The Continental Summit Snub
South African leader, President Jacob Zuma and his Deputy Cyril Ramaphosa snubbed the continental summit of Heads of State in Addis Ababa presumably in order to attend the ANC’s policy conference which ran from Friday the 30th of June to the 5th of July. Brazenly flouting African Union rules, South Africa’s delegation was led by the Minister of International Relations and Co-operation Maite Nkoana Mashabane yet the rules could have only allowed Deputy President Cyril Ramaphosa to represent the country if not the President himself. It was a suspicious move which set tongues wagging over the possible reasons why the two top office holders in the country could not make it for a continental meet-up yet they are leaders of what should be the oldest pan-African political party in the continent. There was a general consensus that in a decision between the party and the continent, South Africa’s leaders chose the party.

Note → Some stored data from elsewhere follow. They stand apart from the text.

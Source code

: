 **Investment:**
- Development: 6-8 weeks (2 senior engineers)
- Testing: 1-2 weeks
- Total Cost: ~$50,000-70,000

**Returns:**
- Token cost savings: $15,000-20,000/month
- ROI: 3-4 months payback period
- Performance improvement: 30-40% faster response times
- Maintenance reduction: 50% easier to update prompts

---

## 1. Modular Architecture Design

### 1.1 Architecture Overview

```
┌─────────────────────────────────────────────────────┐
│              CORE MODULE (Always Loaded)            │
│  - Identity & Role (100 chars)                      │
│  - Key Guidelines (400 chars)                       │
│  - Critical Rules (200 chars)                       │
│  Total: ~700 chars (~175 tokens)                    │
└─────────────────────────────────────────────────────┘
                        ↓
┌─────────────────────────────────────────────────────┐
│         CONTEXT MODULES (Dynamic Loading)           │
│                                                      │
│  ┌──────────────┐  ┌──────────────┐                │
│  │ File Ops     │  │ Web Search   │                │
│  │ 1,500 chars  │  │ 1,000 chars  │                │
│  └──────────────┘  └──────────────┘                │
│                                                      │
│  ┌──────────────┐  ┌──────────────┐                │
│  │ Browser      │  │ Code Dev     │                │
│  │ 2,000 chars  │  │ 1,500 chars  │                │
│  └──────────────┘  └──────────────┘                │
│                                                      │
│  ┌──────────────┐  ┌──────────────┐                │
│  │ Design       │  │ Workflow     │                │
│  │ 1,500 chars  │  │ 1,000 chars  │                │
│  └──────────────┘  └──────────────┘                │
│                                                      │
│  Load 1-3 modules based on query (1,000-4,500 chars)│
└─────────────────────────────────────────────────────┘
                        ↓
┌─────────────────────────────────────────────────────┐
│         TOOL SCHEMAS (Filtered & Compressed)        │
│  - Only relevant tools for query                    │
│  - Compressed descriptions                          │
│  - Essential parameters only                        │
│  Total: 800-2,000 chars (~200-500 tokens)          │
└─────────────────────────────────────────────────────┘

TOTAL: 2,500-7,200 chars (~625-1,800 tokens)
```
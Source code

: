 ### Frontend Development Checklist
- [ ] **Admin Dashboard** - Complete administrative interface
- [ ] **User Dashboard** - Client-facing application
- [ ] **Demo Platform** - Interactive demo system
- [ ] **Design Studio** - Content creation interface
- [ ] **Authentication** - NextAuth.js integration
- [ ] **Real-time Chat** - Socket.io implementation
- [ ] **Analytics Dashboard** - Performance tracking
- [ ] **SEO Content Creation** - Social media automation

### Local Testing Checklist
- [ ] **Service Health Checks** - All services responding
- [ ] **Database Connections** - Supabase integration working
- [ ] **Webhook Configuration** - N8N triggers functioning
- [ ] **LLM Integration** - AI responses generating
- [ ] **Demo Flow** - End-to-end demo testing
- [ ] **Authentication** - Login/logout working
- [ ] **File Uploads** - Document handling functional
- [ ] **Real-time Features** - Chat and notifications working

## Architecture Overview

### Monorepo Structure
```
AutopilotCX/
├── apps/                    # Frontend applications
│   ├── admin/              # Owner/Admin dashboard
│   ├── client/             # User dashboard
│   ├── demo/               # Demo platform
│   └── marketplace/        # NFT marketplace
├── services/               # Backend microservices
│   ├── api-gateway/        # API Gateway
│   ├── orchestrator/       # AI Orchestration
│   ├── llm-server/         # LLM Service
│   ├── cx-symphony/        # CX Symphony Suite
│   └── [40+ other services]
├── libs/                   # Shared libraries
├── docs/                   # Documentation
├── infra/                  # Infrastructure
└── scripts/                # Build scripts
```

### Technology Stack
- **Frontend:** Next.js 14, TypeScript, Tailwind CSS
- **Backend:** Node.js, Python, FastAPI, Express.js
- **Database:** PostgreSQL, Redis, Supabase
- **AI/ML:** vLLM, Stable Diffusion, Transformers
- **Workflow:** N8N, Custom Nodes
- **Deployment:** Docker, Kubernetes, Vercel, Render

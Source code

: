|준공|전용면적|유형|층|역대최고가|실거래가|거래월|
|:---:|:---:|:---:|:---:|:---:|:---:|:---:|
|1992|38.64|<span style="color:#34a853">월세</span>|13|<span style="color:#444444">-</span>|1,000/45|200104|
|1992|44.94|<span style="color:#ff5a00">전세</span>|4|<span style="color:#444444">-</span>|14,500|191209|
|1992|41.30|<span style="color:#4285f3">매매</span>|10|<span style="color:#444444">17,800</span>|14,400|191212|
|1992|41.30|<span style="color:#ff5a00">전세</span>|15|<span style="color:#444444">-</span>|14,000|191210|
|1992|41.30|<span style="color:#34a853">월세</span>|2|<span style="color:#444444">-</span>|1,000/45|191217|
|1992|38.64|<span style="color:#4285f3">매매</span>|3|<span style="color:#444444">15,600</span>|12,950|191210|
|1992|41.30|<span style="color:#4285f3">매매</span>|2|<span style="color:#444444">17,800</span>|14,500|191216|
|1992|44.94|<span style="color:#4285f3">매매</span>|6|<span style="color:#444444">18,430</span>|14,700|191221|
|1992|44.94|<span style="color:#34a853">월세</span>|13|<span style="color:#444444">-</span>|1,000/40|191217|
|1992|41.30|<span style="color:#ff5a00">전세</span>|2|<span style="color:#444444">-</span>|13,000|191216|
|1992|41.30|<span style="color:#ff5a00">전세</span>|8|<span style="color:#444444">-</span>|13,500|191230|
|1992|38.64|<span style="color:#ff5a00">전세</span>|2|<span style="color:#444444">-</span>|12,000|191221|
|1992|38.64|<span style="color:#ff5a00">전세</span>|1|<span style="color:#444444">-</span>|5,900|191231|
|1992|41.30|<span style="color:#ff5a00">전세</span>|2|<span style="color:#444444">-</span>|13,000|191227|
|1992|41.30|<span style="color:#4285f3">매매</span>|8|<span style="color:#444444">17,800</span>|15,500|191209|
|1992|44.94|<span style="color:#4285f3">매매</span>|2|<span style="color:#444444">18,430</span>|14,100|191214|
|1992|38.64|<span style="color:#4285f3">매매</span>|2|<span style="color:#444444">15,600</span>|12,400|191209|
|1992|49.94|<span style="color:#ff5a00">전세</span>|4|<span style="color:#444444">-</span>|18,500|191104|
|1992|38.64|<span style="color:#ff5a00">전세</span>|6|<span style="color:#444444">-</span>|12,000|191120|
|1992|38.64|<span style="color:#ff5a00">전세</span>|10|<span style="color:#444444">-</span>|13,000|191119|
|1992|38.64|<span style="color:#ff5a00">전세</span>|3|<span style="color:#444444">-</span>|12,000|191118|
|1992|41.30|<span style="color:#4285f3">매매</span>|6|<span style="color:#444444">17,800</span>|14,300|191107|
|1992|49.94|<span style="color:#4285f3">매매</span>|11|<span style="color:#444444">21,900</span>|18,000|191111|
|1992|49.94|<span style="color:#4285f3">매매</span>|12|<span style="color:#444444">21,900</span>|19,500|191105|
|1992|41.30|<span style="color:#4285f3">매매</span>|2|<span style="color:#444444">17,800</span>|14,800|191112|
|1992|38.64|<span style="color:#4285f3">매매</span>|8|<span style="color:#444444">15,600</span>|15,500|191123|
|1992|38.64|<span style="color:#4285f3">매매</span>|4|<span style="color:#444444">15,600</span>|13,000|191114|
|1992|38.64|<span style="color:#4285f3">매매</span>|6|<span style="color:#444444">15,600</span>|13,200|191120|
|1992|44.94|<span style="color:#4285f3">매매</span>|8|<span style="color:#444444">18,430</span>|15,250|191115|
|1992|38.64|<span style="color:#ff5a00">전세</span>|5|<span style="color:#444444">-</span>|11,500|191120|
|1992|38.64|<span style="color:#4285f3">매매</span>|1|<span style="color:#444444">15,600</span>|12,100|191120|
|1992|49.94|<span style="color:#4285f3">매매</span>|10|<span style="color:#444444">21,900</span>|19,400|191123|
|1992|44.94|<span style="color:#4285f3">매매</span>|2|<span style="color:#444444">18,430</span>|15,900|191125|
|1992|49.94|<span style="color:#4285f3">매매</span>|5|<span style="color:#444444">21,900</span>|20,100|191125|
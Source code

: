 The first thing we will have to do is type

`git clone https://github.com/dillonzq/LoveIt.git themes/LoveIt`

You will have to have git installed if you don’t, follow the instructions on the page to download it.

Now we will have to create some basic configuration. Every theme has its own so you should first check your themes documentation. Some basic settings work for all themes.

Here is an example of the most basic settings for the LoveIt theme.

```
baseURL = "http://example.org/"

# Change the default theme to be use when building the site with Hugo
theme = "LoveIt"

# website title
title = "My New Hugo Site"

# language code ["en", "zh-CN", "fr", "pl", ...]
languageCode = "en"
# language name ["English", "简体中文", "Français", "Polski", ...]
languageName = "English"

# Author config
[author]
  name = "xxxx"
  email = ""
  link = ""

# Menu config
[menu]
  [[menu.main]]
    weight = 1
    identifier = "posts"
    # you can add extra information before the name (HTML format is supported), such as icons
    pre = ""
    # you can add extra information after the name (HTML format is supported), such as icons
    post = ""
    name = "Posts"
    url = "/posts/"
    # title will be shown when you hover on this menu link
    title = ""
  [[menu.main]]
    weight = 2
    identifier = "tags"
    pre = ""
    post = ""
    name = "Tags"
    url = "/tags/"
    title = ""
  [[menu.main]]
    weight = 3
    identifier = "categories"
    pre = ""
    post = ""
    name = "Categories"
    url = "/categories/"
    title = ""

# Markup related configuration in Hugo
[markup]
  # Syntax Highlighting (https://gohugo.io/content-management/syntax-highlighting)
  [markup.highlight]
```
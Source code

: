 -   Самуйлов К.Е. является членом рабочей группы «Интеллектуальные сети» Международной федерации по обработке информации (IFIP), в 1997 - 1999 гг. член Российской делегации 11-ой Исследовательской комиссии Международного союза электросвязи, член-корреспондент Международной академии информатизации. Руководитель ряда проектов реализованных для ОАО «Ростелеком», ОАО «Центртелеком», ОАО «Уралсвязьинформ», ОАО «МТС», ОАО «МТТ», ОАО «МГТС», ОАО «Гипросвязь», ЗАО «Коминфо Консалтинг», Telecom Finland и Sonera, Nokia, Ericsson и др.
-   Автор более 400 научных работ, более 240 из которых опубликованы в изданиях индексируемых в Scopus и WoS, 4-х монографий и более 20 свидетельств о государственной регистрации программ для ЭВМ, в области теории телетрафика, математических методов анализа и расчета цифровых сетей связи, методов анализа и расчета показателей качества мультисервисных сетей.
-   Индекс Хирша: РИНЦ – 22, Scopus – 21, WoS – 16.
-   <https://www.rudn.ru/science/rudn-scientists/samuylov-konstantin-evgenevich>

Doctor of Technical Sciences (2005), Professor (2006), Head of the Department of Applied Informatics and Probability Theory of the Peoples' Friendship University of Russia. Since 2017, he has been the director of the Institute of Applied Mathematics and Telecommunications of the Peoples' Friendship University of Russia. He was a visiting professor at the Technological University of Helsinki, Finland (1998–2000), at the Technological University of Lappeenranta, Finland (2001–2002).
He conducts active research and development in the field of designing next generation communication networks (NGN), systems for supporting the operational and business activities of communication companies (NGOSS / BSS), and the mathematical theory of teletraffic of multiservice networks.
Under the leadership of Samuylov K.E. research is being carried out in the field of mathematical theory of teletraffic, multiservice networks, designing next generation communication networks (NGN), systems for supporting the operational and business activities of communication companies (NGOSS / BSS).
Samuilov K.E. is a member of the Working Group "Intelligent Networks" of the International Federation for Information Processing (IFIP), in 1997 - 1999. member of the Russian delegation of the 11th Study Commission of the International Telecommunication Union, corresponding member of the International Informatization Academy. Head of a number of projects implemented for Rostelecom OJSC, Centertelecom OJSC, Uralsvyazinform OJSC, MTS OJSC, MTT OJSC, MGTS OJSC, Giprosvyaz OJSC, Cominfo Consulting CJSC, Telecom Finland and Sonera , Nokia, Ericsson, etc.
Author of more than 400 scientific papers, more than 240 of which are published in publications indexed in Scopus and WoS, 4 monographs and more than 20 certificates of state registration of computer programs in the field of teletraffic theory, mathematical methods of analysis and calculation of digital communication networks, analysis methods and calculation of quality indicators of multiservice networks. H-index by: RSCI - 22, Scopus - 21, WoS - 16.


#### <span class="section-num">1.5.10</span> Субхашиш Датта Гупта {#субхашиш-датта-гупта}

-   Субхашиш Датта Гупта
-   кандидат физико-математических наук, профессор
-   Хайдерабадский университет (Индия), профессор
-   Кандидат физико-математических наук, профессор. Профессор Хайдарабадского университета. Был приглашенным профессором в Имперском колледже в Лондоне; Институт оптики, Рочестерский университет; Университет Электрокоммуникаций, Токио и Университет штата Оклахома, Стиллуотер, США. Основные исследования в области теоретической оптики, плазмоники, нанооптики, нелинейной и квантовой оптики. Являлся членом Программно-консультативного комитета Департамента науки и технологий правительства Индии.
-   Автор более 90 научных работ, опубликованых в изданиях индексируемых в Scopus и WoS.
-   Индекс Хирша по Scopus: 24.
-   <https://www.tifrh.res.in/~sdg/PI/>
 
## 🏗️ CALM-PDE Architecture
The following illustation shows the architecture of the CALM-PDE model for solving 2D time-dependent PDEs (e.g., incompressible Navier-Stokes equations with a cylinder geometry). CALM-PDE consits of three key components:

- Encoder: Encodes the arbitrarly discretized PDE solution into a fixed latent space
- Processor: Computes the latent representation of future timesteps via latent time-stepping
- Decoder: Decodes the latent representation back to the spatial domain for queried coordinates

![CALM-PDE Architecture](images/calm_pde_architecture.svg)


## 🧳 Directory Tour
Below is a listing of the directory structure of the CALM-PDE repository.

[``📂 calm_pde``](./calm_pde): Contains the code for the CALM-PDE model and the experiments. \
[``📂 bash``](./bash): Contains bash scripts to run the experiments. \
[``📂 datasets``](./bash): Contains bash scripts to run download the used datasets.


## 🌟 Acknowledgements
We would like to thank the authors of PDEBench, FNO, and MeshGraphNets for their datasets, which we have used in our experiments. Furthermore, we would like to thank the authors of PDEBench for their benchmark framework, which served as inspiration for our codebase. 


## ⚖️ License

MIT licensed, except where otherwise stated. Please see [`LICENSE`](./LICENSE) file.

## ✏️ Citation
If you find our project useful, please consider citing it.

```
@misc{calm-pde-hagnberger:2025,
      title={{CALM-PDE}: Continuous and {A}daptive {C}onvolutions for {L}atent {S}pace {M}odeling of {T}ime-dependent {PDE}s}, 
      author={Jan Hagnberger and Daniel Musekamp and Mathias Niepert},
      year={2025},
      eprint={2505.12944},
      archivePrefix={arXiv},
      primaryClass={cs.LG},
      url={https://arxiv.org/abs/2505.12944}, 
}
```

While some analysts argued that domestic affairs should always take centre stage and then the continent after, the ANC’s gathering is largely a game of thrones and not awfully critical for the development of South Africa. It is also interesting to note that Pretoria has previously assumed a judgmental tone towards Botswana’s leader, Ian Khama who has been labeled “an anti-African weapon of neo-imperialists” for his AU summit snubs. In view of this, it is South Africa which set the standard that absenteeism is akin to anti-Africanism. Was the need to fire-fight and play referee in the ANC so great that a President who conveniently sells himself as pan African could not leave the country for a continental agenda? Was the need to keep political power in his corner that intense? If presence at summits is a measure of commitment towards the African cause, then there is a need to discuss President Jacob Zuma’s form of pan-Africanism which can be summarized as convenient and feigned at best. For Jacob Zuma like many of his kind, pan-Africanism is just a winning card and a magnet for election winning black sympathy.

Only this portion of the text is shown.